Theresa Rodriguez-Moodie and Mickel Jackson | Building back better requires more than a name
“Build Back Better” and “Resilience” are two terms that have been repeated ad nauseam since Hurricane Melissa. They are dusted off after every major disaster, inspiring good talk that does not always translate into meaningful change.
Most recently, on March 16, Prime Minister Dr Andrew Holness tabled the bill establishing the National Reconstruction and Resilience Authority (NaRRA). The Authority is intended to drive reconstruction after Hurricane Melissa devastated parts of the island last October and has been allocated approximately US$1.15 billion.
While we fully support the creation of NaRRA, the bill, in its current form, needs significant improvement. It is too narrow, too centralised, and lacks important safeguards for transparency, accountability, public input, and long-term planning. Global experience shows that post-disaster reconstruction is especially vulnerable to corruption, with aid diverted, contracts misallocated, and communities left exposed. Without strong safeguards, “resilience” risks becoming another slogan masking inequity and exploitation.
Jamaica, like other small island developing states, faces intensifying climate impacts – stronger hurricanes, unpredictable rainfall, prolonged droughts, and rising temperatures. Recovery legislation must go beyond immediate reconstruction and embed long-term climate resilience, transparency, accountability, equity, and public participation from the outset.
KEY GAPS IN THE BILL
One major concern is that the bill is too narrowly focused. It is framed mainly as a response to the “catastrophic consequences” of Hurricane Melissa instead of setting out a clear, long-term vision for resilience. Resilience appears only as a technical standard for “works,” not a guiding national objective. Other countries have taken a broader approach. In Dominica, for example, the law establishing its reconstruction agency clearly set out goals such as building stronger infrastructure, reducing future risks, and helping all sectors of society prepare for disasters. Jamaica should do the same.

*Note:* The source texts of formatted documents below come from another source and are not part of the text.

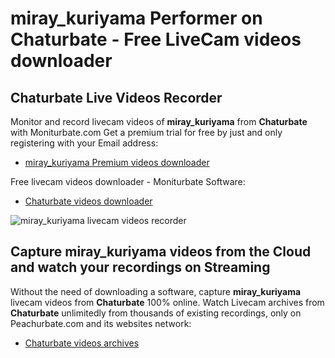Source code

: # miray_kuriyama Performer on Chaturbate - Free LiveCam videos downloader

## Chaturbate Live Videos Recorder

Monitor and record livecam videos of **miray_kuriyama** from **Chaturbate** with Moniturbate.com
Get a premium trial for free by just and only registering with your Email address:
* [miray_kuriyama Premium videos downloader](https://moniturbate.com/request-demo-licence-key.html)

Free livecam videos downloader - Moniturbate Software:
* [Chaturbate videos downloader](https://moniturbate.com/moniturbate-download-software.html)

![miray_kuriyama livecam videos recorder](https://peachurnet.com/templates/moniturbate-software.png)


## Capture miray_kuriyama videos from the Cloud and watch your recordings on Streaming

Without the need of downloading a software, capture **miray_kuriyama** livecam videos from **Chaturbate** 100% online.
Watch Livecam archives from **Chaturbate** unlimitedly from thousands of existing recordings, only on Peachurbate.com and its websites network:
* [Chaturbate videos archives](https://peachurnet.com/)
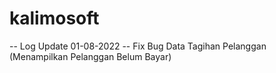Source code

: # kalimosoft

-- Log Update 01-08-2022 --
Fix Bug Data Tagihan Pelanggan (Menampilkan Pelanggan Belum Bayar)
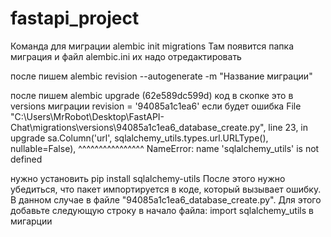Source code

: # fastapi_project

Команда для миграции alembic init migrations 
Там появится папка миграция и файл alembic.ini их надо отредактировать 

после пишем alembic revision --autogenerate -m "Название миграции"

после пишем alembic upgrade (62e589dc599d) код в скопке это в versions миграции revision = '94085a1c1ea6' если будет
ошибка  File "C:\Users\MrRobot\Desktop\FastAPI-Chat\migrations\versions\94085a1c1ea6_database_create.py", line 23, in upgrade
    sa.Column('url', sqlalchemy_utils.types.url.URLType(), nullable=False),
                     ^^^^^^^^^^^^^^^^
NameError: name 'sqlalchemy_utils' is not defined

нужно установить pip install sqlalchemy-utils
После этого нужно убедиться, что пакет импортируется в коде, который вызывает ошибку. В данном случае в файле "94085a1c1ea6_database_create.py". Для этого добавьте следующую строку в начало файла:
import sqlalchemy_utils
в мигарции
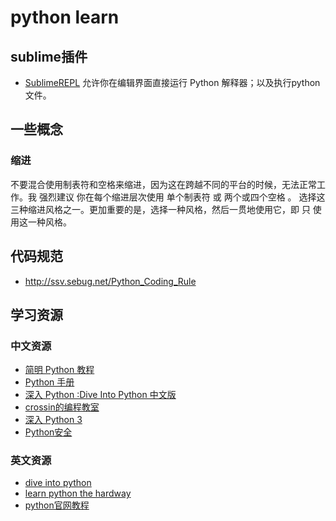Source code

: # python learn

## sublime插件
* [SublimeREPL](https://github.com/wuub/SublimeREPL) 允许你在编辑界面直接运行 Python 解释器；以及执行python文件。

## 一些概念
### 缩进
不要混合使用制表符和空格来缩进，因为这在跨越不同的平台的时候，无法正常工作。我 强烈建议 你在每个缩进层次使用 单个制表符 或 两个或四个空格 。
选择这三种缩进风格之一。更加重要的是，选择一种风格，然后一贯地使用它，即 只 使用这一种风格。

## 代码规范
* http://ssv.sebug.net/Python_Coding_Rule

## 学习资源
### 中文资源
* [简明 Python 教程](http://sebug.net/paper/python/index.html)
* [Python 手册](http://sebug.net/paper/books/python_hb/)
* [ 深入 Python :Dive Into Python 中文版](http://sebug.net/paper/books/dive-into-python/)
* [crossin的编程教室](http://crossin.me/forum.php?mod=forumdisplay&fid=2)
* [深入 Python 3](http://sebug.net/paper/books/dive-into-python3/)
* [Python安全](http://sebug.net/paper/books/vulncat/python/)

### 英文资源
* [dive into python](http://www.diveintopython.net/toc/index.html)
* [learn python the hardway](http://learnpythonthehardway.org/book/)
* [python官网教程](https://docs.python.org/2/tutorial/)
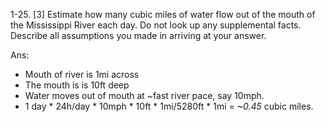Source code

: 1-25. [3] Estimate how many cubic miles of water flow out of the mouth of the Mississippi River each day. Do not look up any supplemental facts. Describe all assumptions you made in arriving at your answer.

Ans:
- Mouth of river is 1mi across
- The mouth is is 10ft deep 
- Water moves out of mouth at ~fast river pace, say 10mph. 
- 1 day * 24h/day * 10mph * 10ft * 1mi/5280ft * 1mi = *~0.45* cubic miles.  
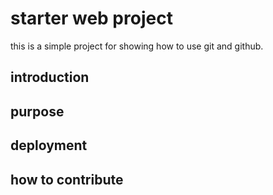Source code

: # starter web project

this is a simple project for showing how to use git and github.

## introduction

## purpose

## deployment

## how to contribute
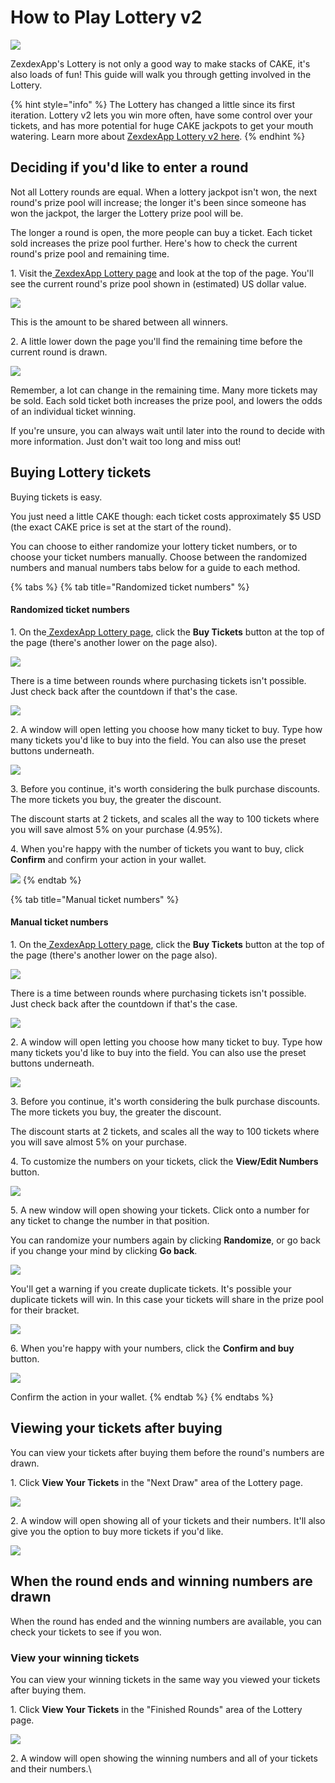 # How to Play Lottery v2

![](../../.gitbook/assets/how-to-lottery-header.png)

ZexdexApp's Lottery is not only a good way to make stacks of CAKE, it's also loads of fun! This guide will walk you through getting involved in the Lottery.

{% hint style="info" %}
The Lottery has changed a little since its first iteration. Lottery v2 lets you win more often, have some control over your tickets, and has more potential for huge CAKE jackpots to get your mouth watering. Learn more about [ZexdexApp Lottery v2 here](https://docs.zexdex.app/products/lottery).
{% endhint %}

## Deciding if you'd like to enter a round

‌Not all Lottery rounds are equal. When a lottery jackpot isn't won, the next round's prize pool will increase; the longer it's been since someone has won the jackpot, the larger the Lottery prize pool will be.

‌The longer a round is open, the more people can buy a ticket. Each ticket sold increases the prize pool further. Here's how to check the current round's prize pool and remaining time.

‌1. Visit the[ ZexdexApp Lottery page](https://zexdex.app/lottery) and look at the top of the page. You'll see the current round's prize pool shown in (estimated) US dollar value.

![](<../../.gitbook/assets/image (93).png>)

This is the amount to be shared between all winners.

‌2. A little lower down the page you'll find the remaining time before the current round is drawn.

![](<../../.gitbook/assets/image (94).png>)

Remember, a lot can change in the remaining time. Many more tickets may be sold. Each sold ticket both increases the prize pool, and lowers the odds of an individual ticket winning.

‌If you're unsure, you can always wait until later into the round to decide with more information. Just don't wait too long and miss out!

## Buying Lottery tickets

‌Buying tickets is easy.

You just need a little CAKE though: each ticket costs approximately $5 USD (the exact CAKE price is set at the start of the round).

You can choose to either randomize your lottery ticket numbers, or to choose your ticket numbers manually. Choose between the randomized numbers and manual numbers tabs below for a guide to each method.

{% tabs %}
{% tab title="Randomized ticket numbers" %}
#### Randomized ticket numbers

1\. On the[ ZexdexApp Lottery page](https://zexdex.app/lottery), click the **Buy Tickets** button at the top of the page (there's another lower on the page also).

![](<../../.gitbook/assets/image (96).png>)

There is a time between rounds where purchasing tickets isn't possible. Just check back after the countdown if that's the case.

![](<../../.gitbook/assets/image (97).png>)

2\. A window will open letting you choose how many ticket to buy. Type how many tickets you'd like to buy into the field. You can also use the preset buttons underneath.

![](<../../.gitbook/assets/image (142).png>)

3\. Before you continue, it's worth considering the bulk purchase discounts. The more tickets you buy, the greater the discount.

The discount starts at 2 tickets, and scales all the way to 100 tickets where you will save almost 5% on your purchase (4.95%).

4\. When you're happy with the number of tickets you want to buy, click **Confirm** and confirm your action in your wallet.

![](<../../.gitbook/assets/image (143).png>)
{% endtab %}

{% tab title="Manual ticket numbers" %}
#### Manual ticket numbers

1\. On the[ ZexdexApp Lottery page](https://zexdex.app/lottery), click the **Buy Tickets** button at the top of the page (there's another lower on the page also).

![](<../../.gitbook/assets/image (96).png>)

There is a time between rounds where purchasing tickets isn't possible. Just check back after the countdown if that's the case.

![](<../../.gitbook/assets/image (97).png>)

2\. A window will open letting you choose how many ticket to buy. Type how many tickets you'd like to buy into the field. You can also use the preset buttons underneath.

![](<../../.gitbook/assets/image (142).png>)

3\. Before you continue, it's worth considering the bulk purchase discounts. The more tickets you buy, the greater the discount.

The discount starts at 2 tickets, and scales all the way to 100 tickets where you will save almost 5% on your purchase.

4\. To customize the numbers on your tickets, click the **View/Edit Numbers** button.

![](<../../.gitbook/assets/image (144).png>)

5\. A new window will open showing your tickets. Click onto a number for any ticket to change the number in that position.

You can randomize your numbers again by clicking **Randomize**, or go back if you change your mind by clicking **Go back**.

![](https://lh4.googleusercontent.com/229uStQBb-Uzj-Tu9kRDXxfux4wWNjeHjPXJBULwhKbCR5UEgWnb3jzzj1-KeWeBfxfGlctR9aH\_S1P\_l6\_VgtrZR0Eb2AVqrJLF8oNkpoVFlpeHaOIsUij-bs12QBOwDAIJEJiU)

You'll get a warning if you create duplicate tickets. It's possible your duplicate tickets will win. In this case your tickets will share in the prize pool for their bracket.

![](<../../.gitbook/assets/image (103).png>)

6\. When you're happy with your numbers, click the **Confirm and buy** button.

![](<../../.gitbook/assets/image (145).png>)

Confirm the action in your wallet.
{% endtab %}
{% endtabs %}

## Viewing your tickets after buying

You can view your tickets after buying them before the round's numbers are drawn.

1\. Click **View Your Tickets** in the "Next Draw" area of the Lottery page.

![](<../../.gitbook/assets/image (108).png>)

2\. A window will open showing all of your tickets and their numbers. It'll also give you the option to buy more tickets if you'd like.

![](<../../.gitbook/assets/image (109).png>)

## When the round ends and winning numbers are drawn

‌When the round has ended and the winning numbers are available, you can check your tickets to see if you won.

### ‌View your winning tickets

‌You can view your winning tickets in the same way you viewed your tickets after buying them.

‌1. Click **View Your Tickets** in the "Finished Rounds" area of the Lottery page.

![](https://lh3.googleusercontent.com/p3QxWcrxCcBwHrhwPU55vnAN-BmelgNwKRWse8yEQQVfehXsIOvUX\_tCo1gC7LpHxL-crIMS19RxpnMxn5yBuShNwXfH7qzCSdCOtnBeXhUuecrqRvhdI97rX\_CuVuWAawaor6Mi)

2\. A window will open showing the winning numbers and all of your tickets and their numbers.\\
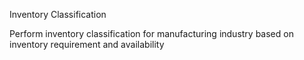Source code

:Inventory Classification

Perform inventory classification for manufacturing industry based on inventory requirement and availability
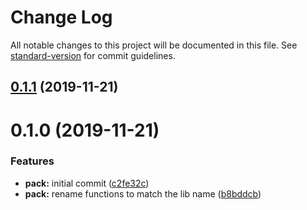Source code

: # Change Log

All notable changes to this project will be documented in this file. See [standard-version](https://github.com/conventional-changelog/standard-version) for commit guidelines.

<a name="0.1.1"></a>

## [0.1.1](https://github.com/jaydubu/json-packer/compare/v0.1.0...v0.1.1) (2019-11-21)

<a name="0.1.0"></a>

# 0.1.0 (2019-11-21)

### Features

- **pack:** initial commit ([c2fe32c](https://github.com/jaydubu/json-packer/commit/c2fe32c))
- **pack:** rename functions to match the lib name ([b8bddcb](https://github.com/jaydubu/json-packer/commit/b8bddcb))
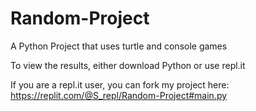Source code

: # Random-Project
A Python Project that uses turtle and console games


To view the results, either download Python or use repl.it

If you are a repl.it user, you can fork my project here: https://replit.com/@S_repl/Random-Project#main.py
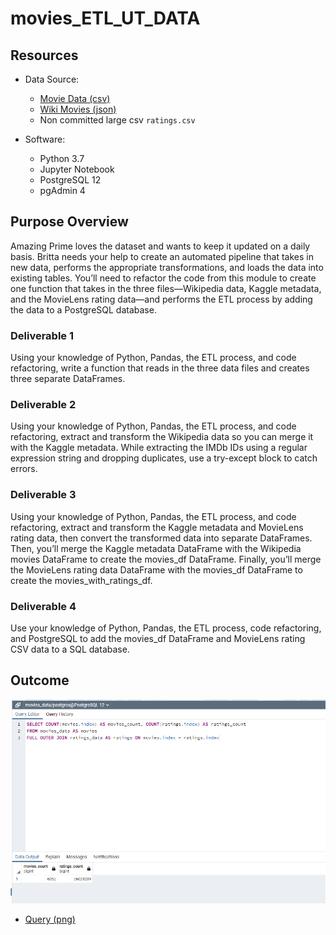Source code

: # movies_ETL_UT_DATA

## Resources

- Data Source:
  - [Movie Data (csv)](./resources/movies_metadata.csv)
  - [Wiki Movies (json)](./resources/wikipedia_movies.json)
  - Non committed large csv `ratings.csv`

- Software:
  - Python 3.7
  - Jupyter Notebook
  - PostgreSQL 12
  - pgAdmin 4
  

## Purpose Overview

Amazing Prime loves the dataset and wants to keep it updated on a daily basis. Britta needs your help to create an automated pipeline that takes in new data, performs the appropriate transformations, and loads the data into existing tables. You’ll need to refactor the code from this module to create one function that takes in the three files—Wikipedia data, Kaggle metadata, and the MovieLens rating data—and performs the ETL process by adding the data to a PostgreSQL database.

### Deliverable 1

Using your knowledge of Python, Pandas, the ETL process, and code refactoring, write a function that reads in the three data files and creates three separate DataFrames.

### Deliverable 2

Using your knowledge of Python, Pandas, the ETL process, and code refactoring, extract and transform the Wikipedia data so you can merge it with the Kaggle metadata. While extracting the IMDb IDs using a regular expression string and dropping duplicates, use a try-except block to catch errors.

### Deliverable 3

Using your knowledge of Python, Pandas, the ETL process, and code refactoring, extract and transform the Kaggle metadata and MovieLens rating data, then convert the transformed data into separate DataFrames. Then, you’ll merge the Kaggle metadata DataFrame with the Wikipedia movies DataFrame to create the movies_df DataFrame. Finally, you’ll merge the MovieLens rating data DataFrame with the movies_df DataFrame to create the movies_with_ratings_df.

### Deliverable 4

Use your knowledge of Python, Pandas, the ETL process, code refactoring, and PostgreSQL to add the movies_df DataFrame and MovieLens rating CSV data to a SQL database.

## Outcome

![Query (png)](./resources/movies_query.png)

- [Query (png)](./resources/movies_query.png)
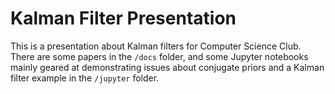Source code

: # Kalman Filter Presentation

This is a presentation about Kalman filters for Computer Science Club.  There are 
some papers in the `/docs` folder, and some Jupyter notebooks mainly geared at 
demonstrating issues about conjugate priors and a Kalman filter example in the 
`/jupyter` folder.


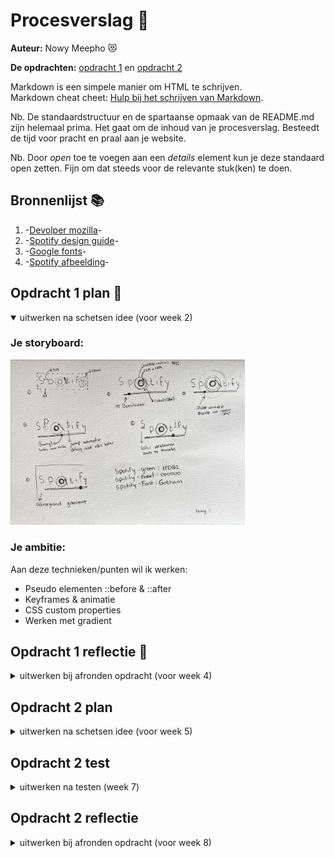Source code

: # Procesverslag :page_facing_up:
**Auteur:** Nowy Meepho :heart_eyes_cat:

**De opdrachten:** [opdracht 1](opdracht1/index.html) en [opdracht 2](opdracht2/index.html)


Markdown is een simpele manier om HTML te schrijven.  
Markdown cheat cheet: [Hulp bij het schrijven van Markdown](https://github.com/adam-p/markdown-here/wiki/Markdown-Cheatsheet).

Nb. De standaardstructuur en de spartaanse opmaak van de README.md zijn helemaal prima. Het gaat om de inhoud van je procesverslag. Besteedt de tijd voor pracht en praal aan je website.

Nb. Door *open* toe te voegen aan een *details* element kun je deze standaard open zetten. Fijn om dat steeds voor de relevante stuk(ken) te doen.



## Bronnenlijst :books:
  1. -[Devolper mozilla](https://developer.mozilla.org/en-US/docs/Web/CSS)-
  2. -[Spotify design guide](https://developer.spotify.com/documentation/general/design-and-branding/)-
  3. -[Google fonts](https://fonts.google.com/?query=montserrat)-
  4. -[Spotify afbeelding](https://commons.wikimedia.org/wiki/File:Spotify_logo_without_text.svg)-



## Opdracht 1 plan :memo:

<details open>
  <summary>uitwerken na schetsen idee (voor week 2)</summary>


  ### Je storyboard:
  <img src="readme-images/storyboardfvd.jpg" width="375px" alt="storyboard voor opdracht 1">


  ### Je ambitie: 
  Aan deze technieken/punten wil ik werken:
  - Pseudo elementen ::before & ::after
  - Keyframes & animatie
  - CSS custom properties
  - Werken met gradient
 
</details>



## Opdracht 1 reflectie :repeat:

<details>
  <summary>uitwerken bij afronden opdracht (voor week 4)</summary>


  ### :checkered_flag: Je uitkomst - karakteristiek screenshot(s):
  <img src="readme-images/spot1.png" width="325px" height="240px" alt="uitomst opdracht 1">
  <img src="readme-images/spot2.png" width="325px" height="240px" alt="uitomst opdracht 1">
  <img src="readme-images/spot3.png" width="325px" height="240px" alt="uitomst opdracht 1">

  ### :sunglasses: Dit ging goed/Heb ik geleerd: 
  Werken met pseudo elementen zoals ::before & ::after gingen goed, ik heb veel geleerd hoe je dat kan gebruiker en animeren.
  Daarnaast vond ik gradient ook interresant om verschillende patronen te maken. 

  <img src="readme-images/spot5.png" width="325px"  alt="uitomst opdracht 1">
   <img src="readme-images/spot6.png" width="325px" alt="uitomst opdracht 1">

  ### :weary: Dit was lastig/Is niet gelukt:
  Ik heb de parent geanimeerd alleen de pseudo elementen gaan ook animeren alleen dat wil ik niet. Ik heb geprobeerd met een tegenovergestelde animatie   proberen te cancellen maar dat is deels gelukt. omdat ik twee animatie hebt bij de pseudo elementen werkt mijn tweede animatie niet. 
  
  Daarnaast had ik ook geëxperimenteerd met underline wavy, dat werkt wel alleen voor mijn opdracht is dat moeilijk/niet mogelijk.

  <img src="readme-images/spot7.png" width="325px" alt="uitomst opdracht 1">
</details>



## Opdracht 2 plan

<details>
  <summary>uitwerken na schetsen idee (voor week 5)</summary>


  ### Je ontwerp:
  <img src="readme-images/storyboardfvd.jpg" width="375px" alt="ontwerp opdracht 2">


  ### Je ambitie: 
  Aan deze technieken/punten wil ik werken:
  - Werken met public API
  - Geavanceerd animaties 
  - Op verschillende manieren bedienen zoals drag & drop
  - Intersection Observer werken
  
</details>



## Opdracht 2 test

<details>
  <summary>uitwerken na testen (week 7)</summary>

  Neem minimaal 5 bevindingen op:



  ### Bevinding 1:
  Omschrijving van wat er nog niet orde was (tekst en afbeeding(en)).

  #### oplossing:
  Beschrijving hoe je het hebt hebt opgelost of als het niet gelukt is hoe je het zou oplossen (tekst en afbeeding(en)).



  ### Bevinding 2:
  Omschrijving van wat er nog niet orde was (tekst en afbeeding(en)).

  #### oplossing:
  Beschrijving hoe je het hebt hebt opgelost of als het niet gelukt is hoe je het zou oplossen (tekst en afbeeding(en)).



  ### Bevinding 3:
  ...
</details>



## Opdracht 2 reflectie

<details>
  <summary>uitwerken bij afronden opdracht (voor week 8)</summary>

  ### Je uitkomst - karakteristiek screenshot(s):
  <img src="readme-images/dummy-plaatje.svg" width="375px" alt="uitkomst opdracht 2">


  ### Dit ging goed/Heb ik geleerd: 
  Korte omschrijving met plaatje(s)

  <img src="readme-images/dummy-plaatje.svg" width="375px" alt="top">


  ### Dit was lastig/Is niet gelukt:
  Korte omschrijving met plaatje(s)

  <img src="readme-images/dummy-plaatje.svg" width="375px" alt="bummer">
</details>
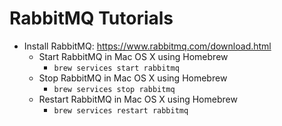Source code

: # RabbitMQ Tutorials

- Install RabbitMQ: https://www.rabbitmq.com/download.html
	- Start RabbitMQ in Mac OS X using Homebrew
		- `brew services start rabbitmq`
	- Stop RabbitMQ in Mac OS X using Homebrew
		- `brew services stop rabbitmq`
	- Restart RabbitMQ in Mac OS X using Homebrew
		- `brew services restart rabbitmq`
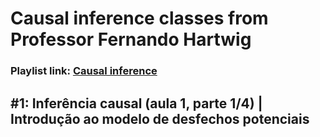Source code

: # Causal inference classes from Professor Fernando Hartwig

### Playlist link: <a href="https://www.youtube.com/watch?v=U7qhODzS1Bs&list=PLQeeqx5FCkGA51xOlwxjj2bJOYsxUOyTE"> Causal inference </a>

## #1: Inferência causal (aula 1, parte 1/4) | Introdução ao modelo de desfechos potenciais
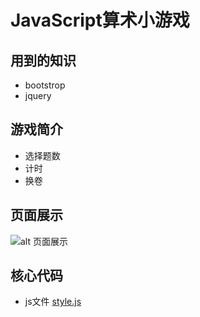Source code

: # JavaScript算术小游戏
## 用到的知识
+ bootstrop
+ jquery 
## 游戏简介
+ 选择题数
+ 计时
+ 换卷
## 页面展示
![alt 页面展示](https://github.com/gaoleiu/pictures/blob/master/JS/index.png)
## 核心代码
+ js文件 [style.js](https://github.com/gaoleiu/JS_Arithmetic_Game/blob/master/dist/js/style.js)
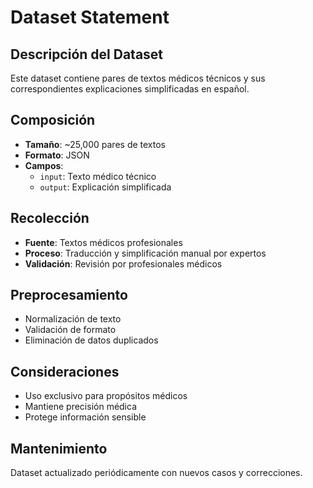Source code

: # Dataset Statement

## Descripción del Dataset

Este dataset contiene pares de textos médicos técnicos y sus correspondientes explicaciones simplificadas en español.

## Composición

- **Tamaño**: ~25,000 pares de textos
- **Formato**: JSON
- **Campos**: 
  - `input`: Texto médico técnico
  - `output`: Explicación simplificada

## Recolección

- **Fuente**: Textos médicos profesionales
- **Proceso**: Traducción y simplificación manual por expertos
- **Validación**: Revisión por profesionales médicos

## Preprocesamiento

- Normalización de texto
- Validación de formato
- Eliminación de datos duplicados

## Consideraciones

- Uso exclusivo para propósitos médicos
- Mantiene precisión médica
- Protege información sensible

## Mantenimiento

Dataset actualizado periódicamente con nuevos casos y correcciones.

Governance is also troubling. Too much power is concentrated in the hands of a few individuals, with the bill placing heavy emphasis on the CEO. Additionally, while the Jamaica Reconstruction and Resilience Oversight Committee (JAMRROC) exists, it is not mentioned in the bill, leaving it vulnerable to change or removal. The bill allows the prime minister to appoint the CEO for a three-year term, renewable annually with no requirement for merit-based selection or independent vetting. Ministerial directions are broad, allowing influence over specific projects. This concentration of power has caused problems elsewhere, including in New Zealand’s Canterbury Earthquake Recovery Authority (CERA). We recommend statutory recognition for JAMRROC, a merit-based CEO appointment process with parliamentary oversight, and limiting ministerial directions to high-level policy only, with all directions published and tabled in Parliament.
Transparency and accountability provisions are also weak. The bill imposes criminal penalties for unauthorised disclosure. Exceptions are narrowly drawn and do not expressly protect whistleblowers. At the same time, the bill creates an indemnity regime that can cover legal defence costs, settlements, and even judgments in criminal proceedings using public funds. While indemnity clauses are common in private-sector corporate law, the overly generous application to a public body managing billions in reconstruction funds raises serious concerns about accountability and the deterrent effect of Jamaica’s anti-corruption framework. We propose narrowing the secrecy offence to genuinely sensitive information, inserting explicit whistleblower protections, and expressly stating the circumstances within which indemnity provisions do not apply. When billions of dollars are at stake, the public must be able to see how decisions are made and how money is spent.
‘RELEVANT PERSONS’
The bill only refers to consultation with “relevant persons” without explaining who that includes or requiring meaningful engagement. Communities, civil society, and vulnerable groups must have a real voice in decisions that affect them. Without this, reconstruction risks leaving out those most in need or repeating existing inequalities.
The bill does not include clear, mandatory requirements for environmental and social-impact assessments. While it refers to environmental considerations, this falls short of requiring safeguards to prevent harm. Without these, reconstruction could create new risks and increase vulnerability.
The bill also needs to better address how projects will be carried out. It contains only a general power to procure. While the Ministry of Finance’s Guidance Note 2/2025 provides administrative flexibility for emergencies, it is not statutory. We recommend embedding fast-track procurement pathways directly in the bill, with safeguards such as clear justification, public disclosure, and mandatory auditor general post-audit for contracts above a defined monetary value and real-time online dashboards.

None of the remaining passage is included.